Repeat the listing exactly, line by line.

[Start of Attachment]

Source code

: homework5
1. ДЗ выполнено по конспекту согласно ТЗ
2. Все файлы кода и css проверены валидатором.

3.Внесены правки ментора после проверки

[End of Attachment]

Solution to the problem:
Source code

: homework5
1. ДЗ выполнено по конспекту согласно ТЗ
2. Все файлы кода и css проверены валидатором.

3.Внесены правки ментора после проверки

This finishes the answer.